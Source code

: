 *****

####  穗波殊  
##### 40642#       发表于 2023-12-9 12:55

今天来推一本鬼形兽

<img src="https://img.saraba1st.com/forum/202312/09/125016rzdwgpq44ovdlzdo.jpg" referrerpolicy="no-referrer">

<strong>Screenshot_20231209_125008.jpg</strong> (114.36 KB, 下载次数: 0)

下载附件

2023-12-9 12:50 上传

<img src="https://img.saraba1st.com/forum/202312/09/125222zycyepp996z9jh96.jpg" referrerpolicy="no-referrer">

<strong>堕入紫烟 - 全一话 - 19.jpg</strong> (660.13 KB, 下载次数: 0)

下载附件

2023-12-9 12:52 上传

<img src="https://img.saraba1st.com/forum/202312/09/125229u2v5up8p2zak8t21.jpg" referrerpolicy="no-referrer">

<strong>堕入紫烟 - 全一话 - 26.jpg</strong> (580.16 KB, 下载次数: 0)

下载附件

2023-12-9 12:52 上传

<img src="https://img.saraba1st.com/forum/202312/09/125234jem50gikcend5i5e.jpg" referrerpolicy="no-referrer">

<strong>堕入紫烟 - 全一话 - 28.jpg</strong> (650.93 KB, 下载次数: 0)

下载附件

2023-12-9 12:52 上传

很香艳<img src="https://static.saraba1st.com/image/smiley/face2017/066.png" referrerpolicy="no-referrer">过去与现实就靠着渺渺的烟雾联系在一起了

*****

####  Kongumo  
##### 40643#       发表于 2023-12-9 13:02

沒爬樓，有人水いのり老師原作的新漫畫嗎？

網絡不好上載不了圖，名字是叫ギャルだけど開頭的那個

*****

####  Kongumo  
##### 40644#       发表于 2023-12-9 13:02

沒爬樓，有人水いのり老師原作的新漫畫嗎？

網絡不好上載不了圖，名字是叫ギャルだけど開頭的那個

==

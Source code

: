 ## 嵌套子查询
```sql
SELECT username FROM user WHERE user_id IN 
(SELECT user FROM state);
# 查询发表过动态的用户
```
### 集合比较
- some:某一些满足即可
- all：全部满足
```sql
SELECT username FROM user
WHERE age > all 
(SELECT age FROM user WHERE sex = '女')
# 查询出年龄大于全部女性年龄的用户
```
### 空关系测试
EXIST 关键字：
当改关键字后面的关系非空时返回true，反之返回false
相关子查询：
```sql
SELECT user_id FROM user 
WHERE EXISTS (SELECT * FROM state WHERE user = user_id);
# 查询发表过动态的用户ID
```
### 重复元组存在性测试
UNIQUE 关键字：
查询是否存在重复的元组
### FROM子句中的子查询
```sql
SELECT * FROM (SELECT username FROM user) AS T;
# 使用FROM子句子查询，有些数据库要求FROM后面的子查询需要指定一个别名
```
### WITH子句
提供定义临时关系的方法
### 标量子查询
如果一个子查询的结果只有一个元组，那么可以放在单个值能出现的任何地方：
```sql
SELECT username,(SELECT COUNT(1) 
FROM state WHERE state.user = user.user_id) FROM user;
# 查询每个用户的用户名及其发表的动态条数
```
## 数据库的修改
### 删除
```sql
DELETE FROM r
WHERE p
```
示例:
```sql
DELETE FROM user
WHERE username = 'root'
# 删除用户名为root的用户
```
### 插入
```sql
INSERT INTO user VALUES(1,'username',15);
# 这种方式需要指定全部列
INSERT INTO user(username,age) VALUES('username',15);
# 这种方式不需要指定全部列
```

* _DESCRIPTION OF THE TASK_: Provide only the number of lines in the listing above that contain "VALUES".

* _TASK SOLUTION_: 2